● **ASSIGNED TASK**
Search the records for lines with the word "that" and copy each match.

%%

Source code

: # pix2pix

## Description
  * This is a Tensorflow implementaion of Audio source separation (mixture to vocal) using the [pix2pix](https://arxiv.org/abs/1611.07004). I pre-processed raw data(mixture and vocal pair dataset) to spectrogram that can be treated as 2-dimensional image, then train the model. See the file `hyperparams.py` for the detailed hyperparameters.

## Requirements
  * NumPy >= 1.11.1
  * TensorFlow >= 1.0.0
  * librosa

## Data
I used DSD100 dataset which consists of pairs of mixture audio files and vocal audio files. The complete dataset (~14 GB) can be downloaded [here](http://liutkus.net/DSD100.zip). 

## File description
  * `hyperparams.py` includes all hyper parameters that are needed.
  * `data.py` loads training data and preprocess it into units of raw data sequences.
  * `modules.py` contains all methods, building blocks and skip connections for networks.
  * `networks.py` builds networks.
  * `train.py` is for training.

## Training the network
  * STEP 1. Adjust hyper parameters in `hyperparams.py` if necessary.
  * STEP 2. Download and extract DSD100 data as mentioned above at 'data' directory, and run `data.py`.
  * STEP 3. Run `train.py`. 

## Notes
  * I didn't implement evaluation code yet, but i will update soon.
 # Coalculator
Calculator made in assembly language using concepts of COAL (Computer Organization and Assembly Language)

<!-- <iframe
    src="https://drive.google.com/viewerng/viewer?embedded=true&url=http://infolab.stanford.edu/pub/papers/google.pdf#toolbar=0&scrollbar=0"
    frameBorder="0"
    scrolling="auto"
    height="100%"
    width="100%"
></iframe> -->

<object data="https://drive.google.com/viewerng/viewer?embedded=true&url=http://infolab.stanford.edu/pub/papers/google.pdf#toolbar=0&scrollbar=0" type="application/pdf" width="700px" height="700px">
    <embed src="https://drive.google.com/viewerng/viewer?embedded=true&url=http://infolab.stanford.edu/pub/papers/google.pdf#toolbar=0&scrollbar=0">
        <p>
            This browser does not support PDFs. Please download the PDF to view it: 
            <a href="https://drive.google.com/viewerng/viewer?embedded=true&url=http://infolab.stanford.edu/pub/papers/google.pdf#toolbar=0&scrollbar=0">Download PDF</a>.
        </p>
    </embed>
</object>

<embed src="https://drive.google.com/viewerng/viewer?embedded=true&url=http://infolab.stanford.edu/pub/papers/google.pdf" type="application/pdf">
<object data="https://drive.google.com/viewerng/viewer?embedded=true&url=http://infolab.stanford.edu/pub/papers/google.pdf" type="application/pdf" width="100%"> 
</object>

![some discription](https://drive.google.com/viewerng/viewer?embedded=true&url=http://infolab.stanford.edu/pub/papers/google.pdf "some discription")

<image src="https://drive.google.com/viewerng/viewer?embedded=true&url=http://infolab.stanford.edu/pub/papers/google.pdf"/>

%%

● **REPLY TO THE TASK**
  * This is a Tensorflow implementaion of Audio source separation (mixture to vocal) using the [pix2pix](https://arxiv.org/abs/1611.07004). I pre-processed raw data(mixture and vocal pair dataset) to spectrogram that can be treated as 2-dimensional image, then train the model. See the file `hyperparams.py` for the detailed hyperparameters.
  * `hyperparams.py` includes all hyper parameters that are needed.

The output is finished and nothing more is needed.